Your instructions — Could you copy every line of the data that contains the word "内存控制器"?

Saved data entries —
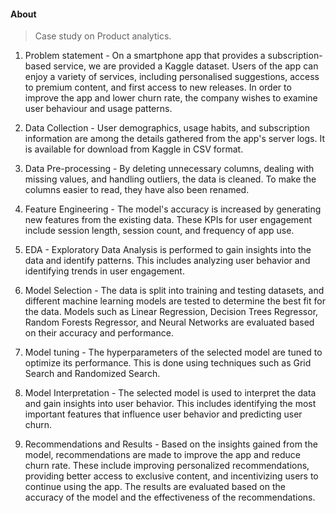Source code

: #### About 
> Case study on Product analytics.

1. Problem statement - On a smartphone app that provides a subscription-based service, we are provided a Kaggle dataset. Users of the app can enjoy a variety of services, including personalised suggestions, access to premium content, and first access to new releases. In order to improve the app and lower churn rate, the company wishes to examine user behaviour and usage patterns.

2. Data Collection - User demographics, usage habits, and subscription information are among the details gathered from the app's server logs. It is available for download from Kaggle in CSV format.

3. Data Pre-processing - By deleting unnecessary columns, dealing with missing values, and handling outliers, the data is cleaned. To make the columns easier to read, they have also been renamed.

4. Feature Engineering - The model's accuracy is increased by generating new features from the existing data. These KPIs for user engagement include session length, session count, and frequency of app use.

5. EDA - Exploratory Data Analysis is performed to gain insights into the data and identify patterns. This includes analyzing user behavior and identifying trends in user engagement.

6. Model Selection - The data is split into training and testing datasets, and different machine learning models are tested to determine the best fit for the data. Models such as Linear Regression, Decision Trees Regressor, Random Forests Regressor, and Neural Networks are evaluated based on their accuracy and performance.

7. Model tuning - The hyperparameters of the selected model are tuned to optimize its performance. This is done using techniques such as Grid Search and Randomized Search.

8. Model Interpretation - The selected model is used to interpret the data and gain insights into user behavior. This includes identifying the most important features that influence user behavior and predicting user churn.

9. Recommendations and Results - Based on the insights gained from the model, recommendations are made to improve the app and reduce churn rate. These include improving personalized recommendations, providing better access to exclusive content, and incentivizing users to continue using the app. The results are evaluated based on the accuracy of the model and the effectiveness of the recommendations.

==

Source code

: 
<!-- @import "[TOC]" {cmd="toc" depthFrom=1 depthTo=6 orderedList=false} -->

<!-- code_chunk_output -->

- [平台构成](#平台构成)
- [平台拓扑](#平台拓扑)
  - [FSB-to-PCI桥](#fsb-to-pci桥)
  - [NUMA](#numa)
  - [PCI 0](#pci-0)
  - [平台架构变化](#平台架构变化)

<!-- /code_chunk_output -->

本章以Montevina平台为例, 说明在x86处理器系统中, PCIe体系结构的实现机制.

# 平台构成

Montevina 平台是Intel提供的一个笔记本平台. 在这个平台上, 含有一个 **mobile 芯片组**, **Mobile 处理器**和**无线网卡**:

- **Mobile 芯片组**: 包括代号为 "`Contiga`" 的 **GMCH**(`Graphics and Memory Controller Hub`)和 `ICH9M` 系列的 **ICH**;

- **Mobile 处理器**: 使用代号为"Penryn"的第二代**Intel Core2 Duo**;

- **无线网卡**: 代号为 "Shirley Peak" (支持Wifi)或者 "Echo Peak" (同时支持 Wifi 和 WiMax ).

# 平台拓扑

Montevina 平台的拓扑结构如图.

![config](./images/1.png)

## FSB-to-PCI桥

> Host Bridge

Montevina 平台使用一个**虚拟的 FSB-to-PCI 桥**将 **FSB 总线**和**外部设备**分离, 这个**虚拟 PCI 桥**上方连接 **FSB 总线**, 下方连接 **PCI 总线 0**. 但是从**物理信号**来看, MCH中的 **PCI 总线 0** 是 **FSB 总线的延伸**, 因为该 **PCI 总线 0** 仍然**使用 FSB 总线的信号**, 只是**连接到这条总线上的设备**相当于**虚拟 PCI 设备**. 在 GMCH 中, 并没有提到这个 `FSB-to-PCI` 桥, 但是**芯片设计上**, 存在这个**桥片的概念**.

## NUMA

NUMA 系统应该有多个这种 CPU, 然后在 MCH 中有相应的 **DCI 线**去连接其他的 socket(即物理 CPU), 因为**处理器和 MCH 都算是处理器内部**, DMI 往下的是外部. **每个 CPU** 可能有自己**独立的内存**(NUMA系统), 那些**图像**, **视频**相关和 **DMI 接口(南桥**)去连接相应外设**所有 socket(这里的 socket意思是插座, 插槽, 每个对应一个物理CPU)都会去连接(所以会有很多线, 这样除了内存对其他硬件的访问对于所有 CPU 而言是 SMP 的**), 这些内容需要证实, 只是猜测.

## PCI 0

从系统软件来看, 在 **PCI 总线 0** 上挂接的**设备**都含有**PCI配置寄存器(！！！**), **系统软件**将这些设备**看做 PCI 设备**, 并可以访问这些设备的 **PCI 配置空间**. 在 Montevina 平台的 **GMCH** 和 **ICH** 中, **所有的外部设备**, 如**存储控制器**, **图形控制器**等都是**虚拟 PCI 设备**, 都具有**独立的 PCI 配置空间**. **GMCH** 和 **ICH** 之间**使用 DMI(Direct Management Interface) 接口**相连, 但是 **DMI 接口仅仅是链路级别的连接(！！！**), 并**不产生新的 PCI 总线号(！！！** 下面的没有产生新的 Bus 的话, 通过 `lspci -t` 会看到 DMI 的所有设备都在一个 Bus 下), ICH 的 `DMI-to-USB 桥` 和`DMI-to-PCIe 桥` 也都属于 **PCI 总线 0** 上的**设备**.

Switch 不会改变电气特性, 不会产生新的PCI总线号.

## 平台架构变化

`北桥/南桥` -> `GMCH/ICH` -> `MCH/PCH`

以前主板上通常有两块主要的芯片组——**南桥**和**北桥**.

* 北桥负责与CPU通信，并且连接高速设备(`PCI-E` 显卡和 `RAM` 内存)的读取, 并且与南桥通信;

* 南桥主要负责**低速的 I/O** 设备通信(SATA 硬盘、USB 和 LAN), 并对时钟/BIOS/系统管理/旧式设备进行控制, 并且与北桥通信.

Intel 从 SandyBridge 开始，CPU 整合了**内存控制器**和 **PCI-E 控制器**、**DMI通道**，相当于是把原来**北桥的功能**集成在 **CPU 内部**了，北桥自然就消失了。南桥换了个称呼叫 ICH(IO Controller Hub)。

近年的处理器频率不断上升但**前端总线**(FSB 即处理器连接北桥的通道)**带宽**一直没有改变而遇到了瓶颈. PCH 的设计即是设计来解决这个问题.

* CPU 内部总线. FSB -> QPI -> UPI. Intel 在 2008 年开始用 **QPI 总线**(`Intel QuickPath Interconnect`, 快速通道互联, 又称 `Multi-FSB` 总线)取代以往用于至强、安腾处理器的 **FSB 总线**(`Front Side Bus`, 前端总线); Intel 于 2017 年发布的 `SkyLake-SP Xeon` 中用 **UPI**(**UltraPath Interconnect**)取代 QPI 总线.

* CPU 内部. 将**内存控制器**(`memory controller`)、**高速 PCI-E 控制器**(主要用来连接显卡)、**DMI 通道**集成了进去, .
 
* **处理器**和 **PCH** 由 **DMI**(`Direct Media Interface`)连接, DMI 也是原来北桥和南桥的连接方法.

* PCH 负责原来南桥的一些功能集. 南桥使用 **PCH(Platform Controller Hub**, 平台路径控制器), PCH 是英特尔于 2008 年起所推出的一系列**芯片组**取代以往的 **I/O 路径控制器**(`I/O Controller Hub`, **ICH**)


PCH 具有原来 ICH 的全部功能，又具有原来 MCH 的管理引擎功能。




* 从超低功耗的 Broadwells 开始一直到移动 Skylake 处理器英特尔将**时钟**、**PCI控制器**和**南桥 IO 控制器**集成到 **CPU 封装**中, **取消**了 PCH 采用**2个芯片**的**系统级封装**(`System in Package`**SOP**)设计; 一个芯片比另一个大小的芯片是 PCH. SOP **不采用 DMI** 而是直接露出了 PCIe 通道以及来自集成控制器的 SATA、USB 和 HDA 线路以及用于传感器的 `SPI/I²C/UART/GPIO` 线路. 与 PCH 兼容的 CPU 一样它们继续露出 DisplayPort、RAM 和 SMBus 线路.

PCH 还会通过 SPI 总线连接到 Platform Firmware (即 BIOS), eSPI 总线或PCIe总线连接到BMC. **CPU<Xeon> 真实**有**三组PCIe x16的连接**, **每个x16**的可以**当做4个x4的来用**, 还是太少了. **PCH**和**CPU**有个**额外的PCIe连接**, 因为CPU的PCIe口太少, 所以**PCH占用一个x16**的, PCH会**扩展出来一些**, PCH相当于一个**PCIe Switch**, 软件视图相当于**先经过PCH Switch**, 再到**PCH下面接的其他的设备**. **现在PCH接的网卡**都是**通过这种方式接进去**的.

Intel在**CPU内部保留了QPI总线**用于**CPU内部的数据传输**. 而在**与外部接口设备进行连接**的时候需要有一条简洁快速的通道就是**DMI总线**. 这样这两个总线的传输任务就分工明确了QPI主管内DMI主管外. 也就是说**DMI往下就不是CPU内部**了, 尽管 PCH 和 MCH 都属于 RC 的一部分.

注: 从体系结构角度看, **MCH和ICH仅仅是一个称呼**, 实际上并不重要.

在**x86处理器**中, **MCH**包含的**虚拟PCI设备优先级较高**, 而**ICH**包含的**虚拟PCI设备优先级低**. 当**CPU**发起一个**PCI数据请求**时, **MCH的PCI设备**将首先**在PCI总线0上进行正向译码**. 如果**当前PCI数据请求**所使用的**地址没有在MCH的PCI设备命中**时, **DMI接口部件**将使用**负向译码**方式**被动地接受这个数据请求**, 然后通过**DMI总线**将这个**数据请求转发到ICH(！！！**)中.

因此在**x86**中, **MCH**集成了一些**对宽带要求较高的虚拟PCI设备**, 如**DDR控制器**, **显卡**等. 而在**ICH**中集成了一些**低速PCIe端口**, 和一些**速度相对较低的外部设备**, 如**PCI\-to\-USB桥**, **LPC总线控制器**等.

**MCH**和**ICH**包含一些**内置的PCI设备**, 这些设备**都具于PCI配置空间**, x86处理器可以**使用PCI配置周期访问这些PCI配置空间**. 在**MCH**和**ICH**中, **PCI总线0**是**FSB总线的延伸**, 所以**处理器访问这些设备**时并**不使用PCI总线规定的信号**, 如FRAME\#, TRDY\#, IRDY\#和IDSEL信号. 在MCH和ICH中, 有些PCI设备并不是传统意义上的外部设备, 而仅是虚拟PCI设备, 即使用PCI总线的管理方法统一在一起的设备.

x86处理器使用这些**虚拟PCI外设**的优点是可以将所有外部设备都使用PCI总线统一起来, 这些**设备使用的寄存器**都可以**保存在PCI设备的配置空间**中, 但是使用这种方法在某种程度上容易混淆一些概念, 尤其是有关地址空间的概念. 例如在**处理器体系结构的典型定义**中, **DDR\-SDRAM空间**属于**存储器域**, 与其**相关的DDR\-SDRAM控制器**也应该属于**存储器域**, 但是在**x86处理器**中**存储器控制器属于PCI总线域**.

---

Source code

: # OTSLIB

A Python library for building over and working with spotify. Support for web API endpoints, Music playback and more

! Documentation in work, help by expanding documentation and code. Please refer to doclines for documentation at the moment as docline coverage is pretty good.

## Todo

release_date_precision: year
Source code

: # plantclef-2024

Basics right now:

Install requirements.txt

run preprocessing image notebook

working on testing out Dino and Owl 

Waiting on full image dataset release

Output of the task —
Intel 从 SandyBridge 开始，CPU 整合了**内存控制器**和 **PCI-E 控制器**、**DMI通道**，相当于是把原来**北桥的功能**集成在 **CPU 内部**了，北桥自然就消失了。南桥换了个称呼叫 ICH(IO Controller Hub)。
* CPU 内部. 将**内存控制器**(`memory controller`)、**高速 PCI-E 控制器**(主要用来连接显卡)、**DMI 通道**集成了进去, .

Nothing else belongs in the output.